Caution: The structure of both modules is likely to change. I advise against using it in production environments at this stage. This post showcases the current implementation of a persistent buffer and aims to refine it further through community feedback. If you find any bugs, please open an issue here.
MemoryRegion
- Repository: MemoryRegion on GitHub, and mops
- Function: Allocates and recycles memory blocks efficiently, storing only the addresses and sizes of deallocated memory blocks for later use. It leverages @icme’s stable BTreeMap library for efficiently storing and retrieving memory blocks in
O(log n)
time. - Internal Structure: The MemoryRegion stores deallocated memory blocks using two btrees:
BTree<address: Nat, size: Nat>
- Sorts memory blocks by their addresses, enabling efficient merging of adjacent memory blocks. This approach helps optimize memory usage on the heap and reduces fragmentation.
BTree<size: Nat, Set<address: Nat>>
- Sorts memory blocks by sizes, requiring that each block in the previous btree is duplicated.
- This design supports the retrieval of the smallest block that is equal to or greater than a requested size. In cases where the selected block is larger than needed, it is split and reinserted into the btree, while ensuring that both btrees ar synchronized.
MemoryBuffer
- Repository: MemoryBuffer on GitHub, and mops
- Design: The design of MemoryBuffer is centered around two distinct Regions. The first, the Blob Region, stores the buffer’s serialized values. The second region is reserved for pointers, which track the location and size of the serialized data. This dual-region approach allows for dynamic allocation of arbitrarily sized data while ensuring quick access through a set of fixed-sized pointers in the pointers region. However, it’s important to note that there is a slight memory trade-off. Each value added to the buffer requires an extra 12 bytes for storing its pointers in stable memory.

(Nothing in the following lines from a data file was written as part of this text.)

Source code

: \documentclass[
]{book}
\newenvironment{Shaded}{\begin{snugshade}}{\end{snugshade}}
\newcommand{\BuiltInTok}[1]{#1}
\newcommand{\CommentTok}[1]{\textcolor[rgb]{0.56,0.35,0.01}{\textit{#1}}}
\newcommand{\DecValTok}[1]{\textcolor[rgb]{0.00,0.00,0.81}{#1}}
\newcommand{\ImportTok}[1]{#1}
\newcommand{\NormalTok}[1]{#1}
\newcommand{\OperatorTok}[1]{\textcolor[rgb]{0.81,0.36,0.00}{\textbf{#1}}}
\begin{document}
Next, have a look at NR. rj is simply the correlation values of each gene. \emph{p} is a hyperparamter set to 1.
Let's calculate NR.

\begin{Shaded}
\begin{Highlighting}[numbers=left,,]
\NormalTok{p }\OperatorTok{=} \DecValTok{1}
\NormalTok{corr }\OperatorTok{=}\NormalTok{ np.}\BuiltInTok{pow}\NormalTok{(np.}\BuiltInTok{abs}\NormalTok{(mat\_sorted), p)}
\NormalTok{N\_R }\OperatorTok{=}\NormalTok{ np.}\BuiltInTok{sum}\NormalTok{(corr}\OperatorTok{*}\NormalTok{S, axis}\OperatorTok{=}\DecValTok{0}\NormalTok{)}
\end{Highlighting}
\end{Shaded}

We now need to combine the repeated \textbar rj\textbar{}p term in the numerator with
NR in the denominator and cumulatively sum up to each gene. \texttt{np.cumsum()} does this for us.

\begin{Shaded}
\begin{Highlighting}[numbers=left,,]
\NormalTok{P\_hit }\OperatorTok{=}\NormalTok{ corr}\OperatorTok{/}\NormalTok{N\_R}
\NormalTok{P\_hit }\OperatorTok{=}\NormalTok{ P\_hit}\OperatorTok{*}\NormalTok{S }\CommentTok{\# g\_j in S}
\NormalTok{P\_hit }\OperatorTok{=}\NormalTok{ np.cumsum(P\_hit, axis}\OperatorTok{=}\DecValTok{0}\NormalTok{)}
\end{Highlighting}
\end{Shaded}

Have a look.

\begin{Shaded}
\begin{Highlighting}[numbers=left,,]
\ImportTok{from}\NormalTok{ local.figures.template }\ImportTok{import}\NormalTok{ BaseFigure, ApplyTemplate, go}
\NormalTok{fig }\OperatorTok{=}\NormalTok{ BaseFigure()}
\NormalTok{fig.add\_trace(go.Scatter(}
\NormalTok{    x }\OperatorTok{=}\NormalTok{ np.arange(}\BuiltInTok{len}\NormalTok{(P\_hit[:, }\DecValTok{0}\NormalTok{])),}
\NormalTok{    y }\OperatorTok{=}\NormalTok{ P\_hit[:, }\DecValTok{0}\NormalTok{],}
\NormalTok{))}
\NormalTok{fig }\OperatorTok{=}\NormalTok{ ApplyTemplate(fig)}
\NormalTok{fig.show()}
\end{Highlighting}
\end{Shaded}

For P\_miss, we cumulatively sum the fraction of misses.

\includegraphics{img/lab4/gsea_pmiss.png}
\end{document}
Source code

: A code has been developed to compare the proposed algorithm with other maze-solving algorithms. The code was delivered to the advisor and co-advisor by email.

Understanding the Structure
To access an element, we first locate its pointer in the pointers region by multiplying the desired index by 12 (each pointer’s size). For instance, index 4’s pointer is at address 48 in the pointers region. Reading the first 8 bytes gives us the address, and the following 4 bytes provide the size of the memory block. This enables a direct path to the value:
Blobify
The MemoryBuffer
requires that each value be serialized to a Blob
type before it can be stored in stable memory. The Blobify
module offers a generic interface for serializing and deserializing that data. It also provides default implementations for the primitive types in motoko.
Here’s a snippet displaying the interface with an example using the to_candid()
and from_candid()
methods.
Consideration: Custom serialization methods may be more memory-efficient compared to
to_candid()
andfrom_candid()
, which are optimized for inter-canister communication rather than compact storage.
public type Blobify<T> = {
to_blob: (T) -> Blob;
from_blob: (Blob) -> T;
}
public let blobify_data: Blobify<Data> = {
to_blob = func (data: Data) : Blob {
to_candid(data);
};
from_blob = func (blob: Blob) : Data {
let ?data : ?Data = from_candid(blob);
data
};
};
Performance Benchmarks
Benchmarks were carried out with 10k Nat
entries for each function with the incremental GC and mops bench
. Here’s how the MemoryRegion and MemoryBuffer perform against their base lib counterparts.
MemoryRegion vs Region
MemoryRegion generates more instructions compared to the Region but offers features that the Region does not support.
Instructions
allocate() | deallocate() | deallocate() merge blocks | allocate() reallocation | |
---|---|---|---|---|
Region | 7_690_443 | ----- | ----- | ----- |
MemoryRegion | 12_540_675 | 90_775_947 | 239_162_910 | 84_871_033 |
Heap
allocate() | deallocate() no merge | deallocate() merging blocks | allocate() reuse stored blocks | |
---|---|---|---|---|
Region | 9_140 | ----- | ----- | ----- |
MemoryRegion | 9_140 | 1_735_636 | 4_217_956 | 2_326_636 |
Buffer vs MemoryBuffer
The MemoryBuffer, in comparison to the standard Buffer, offers larger storage capacity but at the cost of slower operations and more instructions, primarily due to the intensive stable memory read/write processes and the serialization required for each added element.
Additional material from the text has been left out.